━━━━━ INPUT DATA

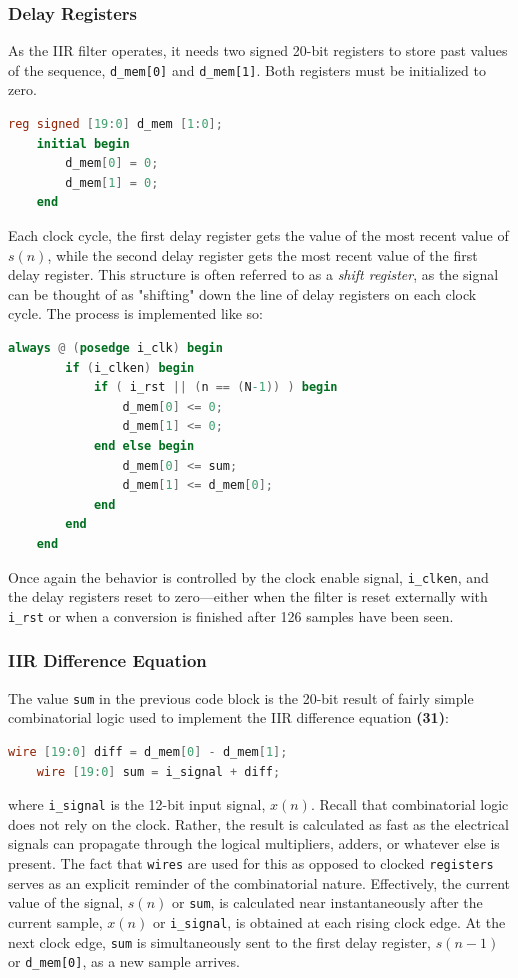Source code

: \documentclass[reprint,amsmath,amssymb]{revtex4-2}
\begin{document}
\subsubsection{Delay Registers}

As the IIR filter operates, it needs two signed 20-bit registers to store past values of the sequence, \verb|d_mem[0]| and \verb|d_mem[1]|. Both registers must be initialized to zero.
\begin{lstlisting}[language=Verilog]
    reg signed [19:0] d_mem [1:0];
    initial begin
        d_mem[0] = 0;
        d_mem[1] = 0;
    end
\end{lstlisting}

Each clock cycle, the first delay register gets the value of the most recent value of $s(n)$, while the second delay register gets the most recent value of the first delay register. This structure is often referred to as a \textit{shift register}, as the signal can be thought of as "shifting" down the line of delay registers on each clock cycle. The process is implemented like so:
\begin{lstlisting}[language=Verilog]
    always @ (posedge i_clk) begin
        if (i_clken) begin
            if ( i_rst || (n == (N-1)) ) begin
                d_mem[0] <= 0;
                d_mem[1] <= 0;
            end else begin
                d_mem[0] <= sum;
                d_mem[1] <= d_mem[0];
            end
        end
    end
\end{lstlisting}

 Once again the behavior is controlled by the clock enable signal, \verb|i_clken|, and the delay registers reset to zero---either when the filter is reset externally with \verb|i_rst| or when a conversion is finished after 126 samples have been seen. 

\subsubsection{IIR Difference Equation}
 
 The value \verb|sum| in the previous code block is the 20-bit result of fairly simple combinatorial logic used to implement the IIR difference equation \textbf{(31)}:

\begin{lstlisting}[language=Verilog]
    wire [19:0] diff = d_mem[0] - d_mem[1];
    wire [19:0] sum = i_signal + diff;
\end{lstlisting}
where \verb|i_signal| is the 12-bit input signal, $x(n)$. Recall that combinatorial logic does not rely on the clock. Rather, the result is calculated as fast as the electrical signals can propagate through the logical multipliers, adders, or whatever else is present. The fact that \verb|wires| are used for this as opposed to clocked \verb|registers| serves as an explicit reminder of the combinatorial nature. Effectively, the current value of the signal, $s(n)$ or \verb|sum|, is calculated near instantaneously after the current sample, $x(n)$ or \verb|i_signal|, is obtained at each rising clock edge. At the next clock edge, \verb|sum| is simultaneously sent to the first delay register, $s(n-1)$ or \verb|d_mem[0]|, as a new sample arrives.
\end{document}
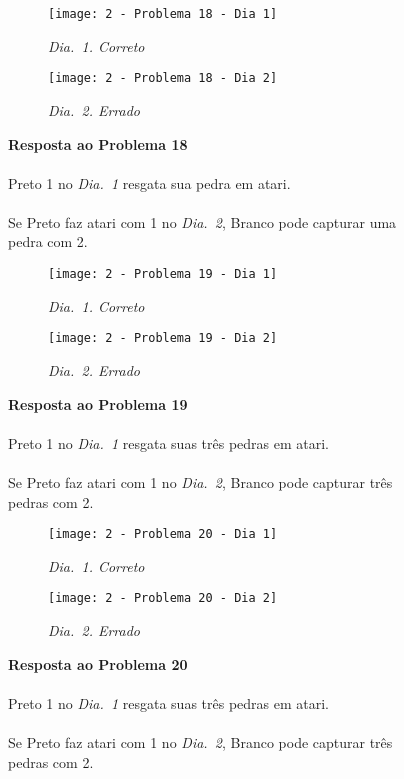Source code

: \vfill

\begin{SCfigure}[][h!]
    \begin{subfigure}[t]{.31\textwidth}
        \texttt{[image: 2 - Problema 18 - Dia 1]}
        \caption*{\emph{Dia.\@~1. Correto}}
    \end{subfigure}
    \hfill
    \begin{subfigure}[t]{.31\textwidth}
        \texttt{[image: 2 - Problema 18 - Dia 2]}
        \caption*{\emph{Dia.\@~2. Errado}}
    \end{subfigure}
    \hfill
    \caption*{\textbf{Resposta ao Problema 18}\\\\Preto 1 no \emph{Dia.\@~1} resgata sua pedra em atari.\\\\Se Preto faz atari com 1 no \emph{Dia.\@~2}, Branco pode capturar uma pedra com 2.}
\end{SCfigure}

\pagebreak

\begin{SCfigure}[][h!]
    \begin{subfigure}[t]{.31\textwidth}
        \texttt{[image: 2 - Problema 19 - Dia 1]}
        \caption*{\emph{Dia.\@~1. Correto}}
    \end{subfigure}
    \hfill
    \begin{subfigure}[t]{.31\textwidth}
        \texttt{[image: 2 - Problema 19 - Dia 2]}
        \caption*{\emph{Dia.\@~2. Errado}}
    \end{subfigure}
    \hfill
    \caption*{\textbf{Resposta ao Problema 19}\\\\Preto 1 no \emph{Dia.\@~1} resgata suas três pedras em atari.\\\\Se Preto faz atari com 1 no \emph{Dia.\@~2}, Branco pode capturar três pedras com 2.}
\end{SCfigure}

\vfill

\begin{SCfigure}[][h!]
    \begin{subfigure}[t]{.31\textwidth}
        \texttt{[image: 2 - Problema 20 - Dia 1]}
        \caption*{\emph{Dia.\@~1. Correto}}
    \end{subfigure}
    \hfill
    \begin{subfigure}[t]{.31\textwidth}
        \texttt{[image: 2 - Problema 20 - Dia 2]}
        \caption*{\emph{Dia.\@~2. Errado}}
    \end{subfigure}
    \hfill
    \caption*{\textbf{Resposta ao Problema 20}\\\\Preto 1 no \emph{Dia.\@~1} resgata suas três pedras em atari.\\\\Se Preto faz atari com 1 no \emph{Dia.\@~2}, Branco pode capturar três pedras com 2.}
\end{SCfigure}

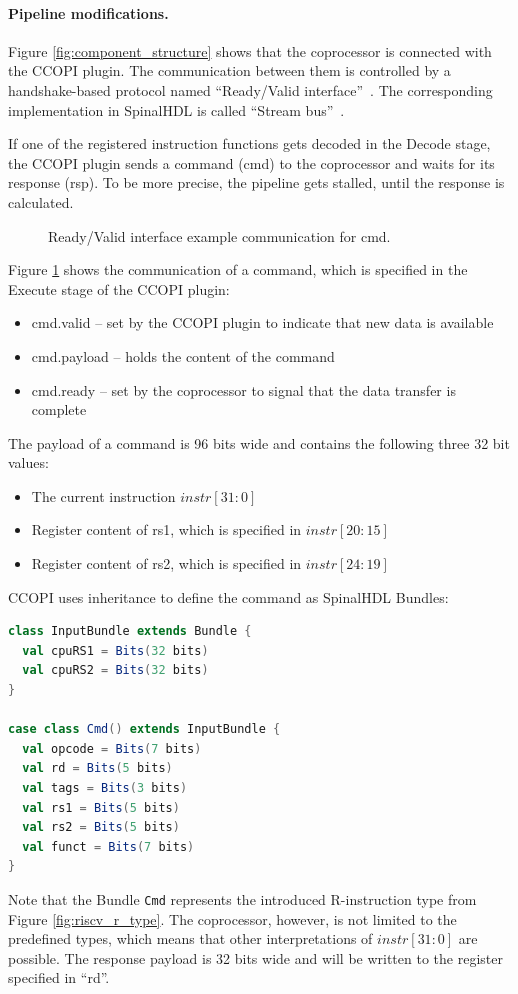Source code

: \documentclass[twoside,twocolumn]{article}
\newcommand{\code}[1]{\texttt{#1}}
\begin{document}
\paragraph{Pipeline modifications.}
Figure \ref*{fig:component_structure} shows that the coprocessor 
is connected with the CCOPI plugin. The communication between them 
is controlled
by a handshake-based protocol named ``Ready/Valid
interface''~\cite{ready_valid}. The
corresponding implementation in SpinalHDL is called ``Stream
bus''~\cite{spinal_doc3}. 

If one of the registered instruction functions gets decoded in the
Decode stage, the CCOPI plugin sends a command (cmd) to the
coprocessor and waits for its response (rsp). To be more precise, the
pipeline gets stalled, until the response is calculated.
\begin{figure}[h]
    
    \caption{Ready/Valid interface example communication for cmd.}
    \label{fig:ready_valid}
\end{figure}

\noindent Figure \ref*{fig:ready_valid} shows the communication of a command,
which is specified in the Execute stage of the CCOPI plugin:
\begin{itemize}
    \item cmd.valid -- set by the CCOPI plugin to indicate that new data
        is available
    \item cmd.payload -- holds the content of the command
    \item cmd.ready -- set by the coprocessor to signal that the data
        transfer is complete
\end{itemize}
The payload of a command is 96 bits wide and contains the following
three 32 bit values:
\begin{itemize}
    \item The current instruction $instr[31:0]$
    \item Register content of rs1, which is specified in $instr[20:15]$
    \item Register content of rs2, which is specified in $instr[24:19]$
\end{itemize}
CCOPI uses inheritance to define the command as SpinalHDL Bundles:
\begin{lstlisting}[language=scala]
class InputBundle extends Bundle {
  val cpuRS1 = Bits(32 bits)
  val cpuRS2 = Bits(32 bits)
}

case class Cmd() extends InputBundle {
  val opcode = Bits(7 bits)
  val rd = Bits(5 bits)
  val tags = Bits(3 bits)
  val rs1 = Bits(5 bits)
  val rs2 = Bits(5 bits)
  val funct = Bits(7 bits)
}
\end{lstlisting}
Note that the Bundle \code{Cmd} represents the introduced R-instruction
type from Figure \ref*{fig:riscv_r_type}. The coprocessor,
however, is not limited to the predefined types, which means
that other interpretations of $instr[31:0]$ are possible.
The response payload is 32 bits wide and will be written to the register
specified in ``rd''.
\end{document}
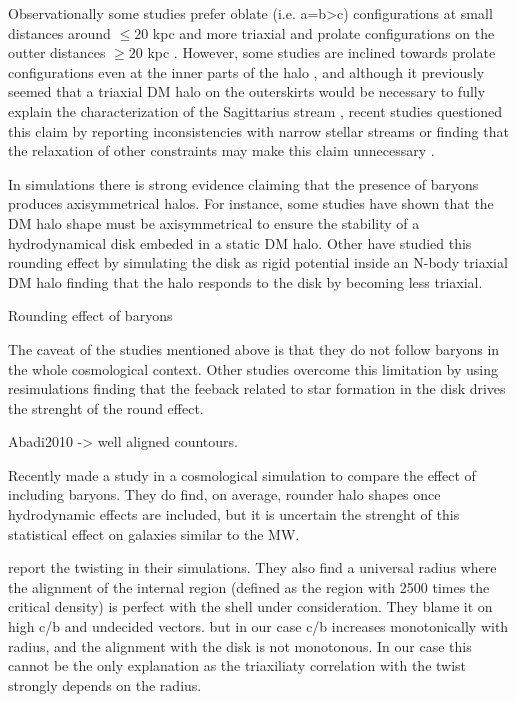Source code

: \documentclass[a4paper,fleqn,usenatbib]{mnras}
\begin{document}
\citep{Dubinski91}


Observationally some studies prefer oblate (i.e. a=b>c) configurations at small
distances around $\leq 20$ kpc
\citep[see][]{Law_and_Majewski_2010,Bovy_et_el._2016,Loebman_et_al._2012,Olling_and_Merrifield_2000,Banerjee_and_Chanda_2011} 
and more triaxial and prolate configurations on the outter distances
$\geq 20$ kpc 
\citep[see][]{Vera-Ciro_and_Helmi_2013,Law_and_Majewski_2009,Deg_and_Widrow_2013,Banerjee_and_Chanda_2011}.
However, some  studies are inclined towards prolate configurations even at the inner
parts of the halo \citep[see][]{Bowden_et_al._2016}, and
although it previously seemed that a triaxial DM halo on the
outerskirts would be necessary to fully explain the characterization
of the Sagittarius stream \citep{Law_and_Majewski_2009}, recent studies
questioned this claim by reporting inconsistencies with narrow stellar
streams \citet{Pearson_et_al._2015} or finding that
the relaxation of other constraints may make this claim unnecessary
\citet{Ibata_et_al._2013}. 

In simulations there is strong evidence claiming that the presence of
baryons produces axisymmetrical halos.  
For instance, some studies have shown that the DM halo shape must be
axisymmetrical to ensure the stability of a hydrodynamical disk
embeded in a static DM halo. 
Other have studied this rounding effect by simulating the disk as rigid
potential inside an N-body triaxial DM
halo \cite{Debattista_et_al._2008,Debattista_et_al._2013,Kazantzidis_et_al._2010}
finding that the halo responds to the disk by becoming less triaxial. 

Rounding effect of baryons
\citep{Dubinski94}

The caveat of the studies mentioned above is that they do not
follow baryons in the whole cosmological context. 
Other studies overcome this limitation by using resimulations 
\citep{Abadi_et_al._2010,Bryan_et_al._2013} finding that the
feeback related to star formation in the disk drives the strenght of
the round effect. 

Abadi2010 -> well aligned countours.

Recently \cite{2018arXiv180907255C} made a study in a cosmological
simulation to compare the effect of including baryons. They do find,
on average, rounder halo shapes once hydrodynamic effects are
included, but it is uncertain the strenght of this statistical effect
on galaxies similar to the MW.


\citep{JingSuto02} report the twisting in their simulations.
They also find a universal radius where the alignment of the internal 
region (defined as the region with 2500 times the critical density) 
is perfect with the shell under consideration.
They blame it on high c/b and undecided vectors.
but in our case c/b increases monotonically with radius, and the
alignment with the disk is not monotonous. In our case this cannot be
the only explanation as the triaxiliaty correlation with the twist 
strongly depends on the radius.
\end{document}
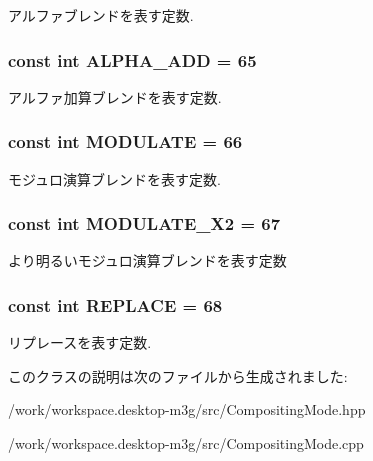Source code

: アルファブレンドを表す定数. \hypertarget{classm3g_1_1CompositingMode_91ac80a5450e5f7f7e382860829030d9}{
\subsubsection[{ALPHA\_\-ADD}]{\setlength{\rightskip}{0pt plus 5cm}const int {\bf ALPHA\_\-ADD} = 65}}
\label{classm3g_1_1CompositingMode_91ac80a5450e5f7f7e382860829030d9}


アルファ加算ブレンドを表す定数. \hypertarget{classm3g_1_1CompositingMode_96b64c2847348fb73a90c4a501cda9d1}{
\subsubsection[{MODULATE}]{\setlength{\rightskip}{0pt plus 5cm}const int {\bf MODULATE} = 66}}
\label{classm3g_1_1CompositingMode_96b64c2847348fb73a90c4a501cda9d1}


モジュロ演算ブレンドを表す定数. \hypertarget{classm3g_1_1CompositingMode_cb426684e42a5ae425989c65fbb7dbc4}{
\subsubsection[{MODULATE\_\-X2}]{\setlength{\rightskip}{0pt plus 5cm}const int {\bf MODULATE\_\-X2} = 67}}
\label{classm3g_1_1CompositingMode_cb426684e42a5ae425989c65fbb7dbc4}


より明るいモジュロ演算ブレンドを表す定数 \hypertarget{classm3g_1_1CompositingMode_47a00ac5a59817a48db06fb2a538883c}{
\subsubsection[{REPLACE}]{\setlength{\rightskip}{0pt plus 5cm}const int {\bf REPLACE} = 68}}
\label{classm3g_1_1CompositingMode_47a00ac5a59817a48db06fb2a538883c}


リプレースを表す定数. 

このクラスの説明は次のファイルから生成されました:\begin{CompactItemize}
\item 
/work/workspace.desktop-m3g/src/CompositingMode.hpp\item 
/work/workspace.desktop-m3g/src/CompositingMode.cpp\end{CompactItemize}
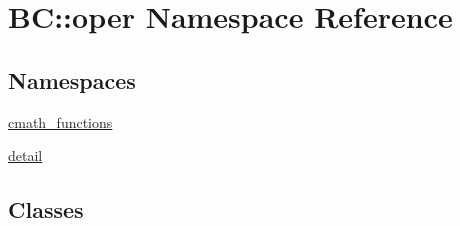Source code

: \hypertarget{namespaceBC_1_1oper}{}\section{BC\+:\+:oper Namespace Reference}
\label{namespaceBC_1_1oper}
\subsection*{Namespaces}
\begin{DoxyCompactItemize}
\item 
 \hyperlink{namespaceBC_1_1oper_1_1cmath__functions}{cmath\+\_\+functions}
\item 
 \hyperlink{namespaceBC_1_1oper_1_1detail}{detail}
\end{DoxyCompactItemize}
\subsection*{Classes}
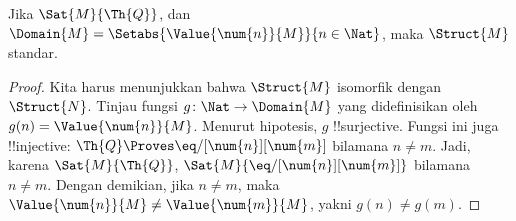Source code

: \documentclass[../../../include/open-logic-section]{subfiles}
\begin{document}
\begin{prop}
Jika $\Sat{M}{\Th{Q}}$, dan $\Domain{M} =
\Setabs{\Value{\num{n}}{M}}{n \in \Nat}$, maka $\Struct{M}$ standar.
\end{prop}

\begin{proof}
Kita harus menunjukkan bahwa $\Struct{M}$ isomorfik dengan~$\Struct{N}$.
Tinjau fungsi $g\colon \Nat \to \Domain{M}$ yang didefinisikan oleh
$g(n) = \Value{\num{n}}{M}$. Menurut hipotesis, $g$ !!{surjective}. Fungsi
ini juga !!{injective}: $\Th{Q} \Proves \eq/[\num{n}][\num{m}]$ bilamana
$n \neq m$. Jadi, karena $\Sat{M}{\Th{Q}}$,
$\Sat{M}{\eq/[\num{n}][\num{m}]}$ bilamana $n \neq m$. Dengan demikian,
jika $n \neq m$, maka $\Value{\num{n}}{M} \neq \Value{\num{m}}{M}$, yakni
$g(n) \neq g(m)$.


\end{proof}
\end{document}
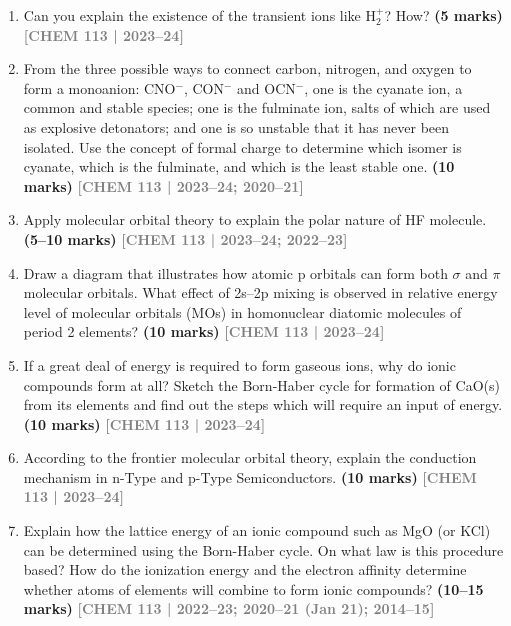 \documentclass[12pt,a3paper]{article}
\newcommand{\yr}[1]{\hfill\textcolor{gray}{\small\textbf{[#1]}}}
\newcommand{\mk}[1]{\textcolor{orange!70!black}{\small\textbf{(#1 marks)}}}
\begin{document}
\begin{enumerate}
\item Can you explain the existence of the transient ions like H$_2^+$? How? \mk{5}
\yr{CHEM 113 | 2023--24}



\item From the three possible ways to connect carbon, nitrogen, and oxygen to form a monoanion: CNO$^-$, CON$^-$ and OCN$^-$, one is the cyanate ion, a common and stable species; one is the fulminate ion, salts of which are used as explosive detonators; and one is so unstable that it has never been isolated. Use the concept of formal charge to determine which isomer is cyanate, which is the fulminate, and which is the least stable one. \mk{10}
\yr{CHEM 113 | 2023--24; 2020--21}



\item Apply molecular orbital theory to explain the polar nature of HF molecule. \mk{5--10}
\yr{CHEM 113 | 2023--24; 2022--23}




\item Draw a diagram that illustrates how atomic p orbitals can form both $\sigma$ and $\pi$ molecular orbitals. What effect of 2s--2p mixing is observed in relative energy level of molecular orbitals (MOs) in homonuclear diatomic molecules of period 2 elements? \mk{10}
\yr{CHEM 113 | 2023--24}



\item If a great deal of energy is required to form gaseous ions, why do ionic compounds form at all? Sketch the Born-Haber cycle for formation of CaO(s) from its elements and find out the steps which will require an input of energy. \mk{10}
\yr{CHEM 113 | 2023--24}



\item According to the frontier molecular orbital theory, explain the conduction mechanism in n-Type and p-Type Semiconductors. \mk{10}
\yr{CHEM 113 | 2023--24}



\item Explain how the lattice energy of an ionic compound such as MgO (or KCl) can be determined using the Born-Haber cycle. On what law is this procedure based? How do the ionization energy and the electron affinity determine whether atoms of elements will combine to form ionic compounds? \mk{10--15}
\yr{CHEM 113 | 2022--23; 2020--21 (Jan 21); 2014--15}




\end{enumerate}
\end{document}
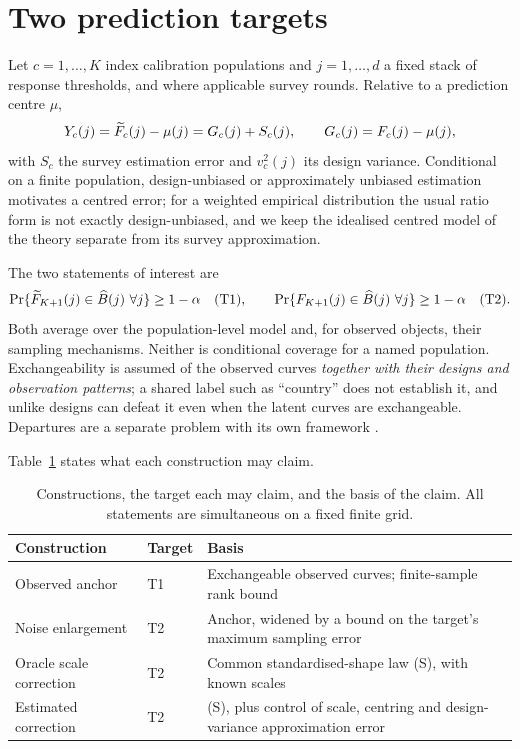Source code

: \section{Two prediction targets}\label{sec:targets}

Let $c=1,\dots,K$ index calibration populations and $j=1,\dots,d$ a fixed stack
of response thresholds, and where applicable survey rounds. Relative to a
prediction centre $\mu$,
\begin{equation}\label{eq:decomp}
Y_c(j)=\Ftilde_c(j)-\mu(j)=G_c(j)+S_c(j),\qquad G_c(j)=F_c(j)-\mu(j),
\end{equation}
with $S_c$ the survey estimation error and $v_c^2(j)$ its design variance.
Conditional on a finite population, design-unbiased or approximately unbiased
estimation motivates a centred error; for a weighted empirical distribution the
usual ratio form is not exactly design-unbiased, and we keep the idealised
centred model of the theory separate from its survey approximation.

The two statements of interest are
\begin{equation}\label{eq:t1t2}
\Pr\{\Ftilde_{K+1}(j)\in\Bhat(j)\ \forall j\}\ge 1-\alpha
\quad\text{(T1)},\qquad
\Pr\{F_{K+1}(j)\in\Bhat(j)\ \forall j\}\ge 1-\alpha
\quad\text{(T2)}.
\end{equation}
Both average over the population-level model and, for observed objects, their
sampling mechanisms. Neither is conditional coverage for a named population.
Exchangeability is assumed of the observed curves \emph{together with their
designs and observation patterns}; a shared label such as ``country'' does not
establish it, and unlike designs can defeat it even when the latent curves are
exchangeable. Departures are a separate problem with its own
framework \citep{barber2023conformal}.

Table~\ref{tab:targets} states what each construction may claim.

\begin{table}[htbp]\centering
\caption{Constructions, the target each may claim, and the basis of the claim.
All statements are simultaneous on a fixed finite grid.}\label{tab:targets}
\begin{tabular}{p{.24\linewidth}p{.20\linewidth}p{.46\linewidth}}\toprule
Construction & Target & Basis\\\midrule
Observed anchor & T1 & Exchangeable observed curves; finite-sample rank bound\\
Noise enlargement & T2 & Anchor, widened by a bound on the target's maximum sampling error\\
Oracle scale correction & T2 & Common standardised-shape law (S), with known scales\\
Estimated correction & T2 & (S), plus control of scale, centring and design-variance approximation error\\
\bottomrule\end{tabular}
\end{table}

━━━━━━━━━━

EXERCISE BRIEF ▸
Out of the material above, output word for word the line with "of the Sagittarius", the line with "follow baryons in", and all lines between them, with nothing else.

WRITTEN ANSWER ▸
of the Sagittarius stream \citep{Law_and_Majewski_2009}, recent studies
questioned this claim by reporting inconsistencies with narrow stellar
streams \citet{Pearson_et_al._2015} or finding that
the relaxation of other constraints may make this claim unnecessary
\citet{Ibata_et_al._2013}. 

In simulations there is strong evidence claiming that the presence of
baryons produces axisymmetrical halos.  
For instance, some studies have shown that the DM halo shape must be
axisymmetrical to ensure the stability of a hydrodynamical disk
embeded in a static DM halo. 
Other have studied this rounding effect by simulating the disk as rigid
potential inside an N-body triaxial DM
halo \cite{Debattista_et_al._2008,Debattista_et_al._2013,Kazantzidis_et_al._2010}
finding that the halo responds to the disk by becoming less triaxial. 

Rounding effect of baryons
\citep{Dubinski94}

The caveat of the studies mentioned above is that they do not
follow baryons in the whole cosmological context. 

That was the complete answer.